-- MATERIAL PROVIDED follows --
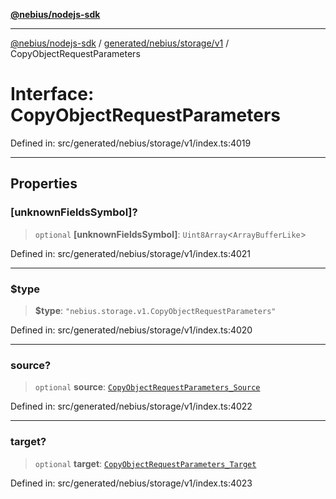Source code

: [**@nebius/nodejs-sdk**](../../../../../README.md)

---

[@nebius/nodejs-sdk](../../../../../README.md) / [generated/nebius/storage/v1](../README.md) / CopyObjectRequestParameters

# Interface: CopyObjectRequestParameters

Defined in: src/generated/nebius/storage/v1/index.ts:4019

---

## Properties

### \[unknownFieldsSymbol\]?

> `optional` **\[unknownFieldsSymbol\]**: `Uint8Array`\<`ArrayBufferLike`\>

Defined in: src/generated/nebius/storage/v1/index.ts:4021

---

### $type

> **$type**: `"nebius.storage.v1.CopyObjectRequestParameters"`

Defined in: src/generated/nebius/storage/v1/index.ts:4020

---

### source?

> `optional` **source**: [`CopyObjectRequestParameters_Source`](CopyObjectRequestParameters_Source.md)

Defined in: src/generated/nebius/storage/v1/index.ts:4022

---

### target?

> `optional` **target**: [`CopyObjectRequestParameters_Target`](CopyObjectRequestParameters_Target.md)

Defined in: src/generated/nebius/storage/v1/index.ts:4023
-- MATERIAL PROVIDED concluded --
-- MATERIAL PROVIDED follows --
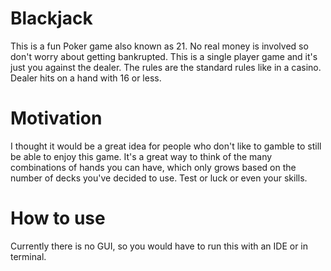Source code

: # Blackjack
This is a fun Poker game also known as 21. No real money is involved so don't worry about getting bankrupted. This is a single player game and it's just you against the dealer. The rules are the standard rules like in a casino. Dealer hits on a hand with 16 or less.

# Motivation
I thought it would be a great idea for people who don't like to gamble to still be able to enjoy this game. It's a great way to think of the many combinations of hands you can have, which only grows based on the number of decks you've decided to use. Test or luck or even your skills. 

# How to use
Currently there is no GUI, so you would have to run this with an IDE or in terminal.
-- MATERIAL PROVIDED concluded --
# EXERCISE DETAILS
Reproduce only the lines above, starting at the line with "Defined in: src/generated/nebius/storage/v1/index.ts:4021" and ending at the line with "### target?", exactly as written.

# RESPONSE AREA
Defined in: src/generated/nebius/storage/v1/index.ts:4021

---

### $type

> **$type**: `"nebius.storage.v1.CopyObjectRequestParameters"`

Defined in: src/generated/nebius/storage/v1/index.ts:4020

---

### source?

> `optional` **source**: [`CopyObjectRequestParameters_Source`](CopyObjectRequestParameters_Source.md)

Defined in: src/generated/nebius/storage/v1/index.ts:4022

---

### target?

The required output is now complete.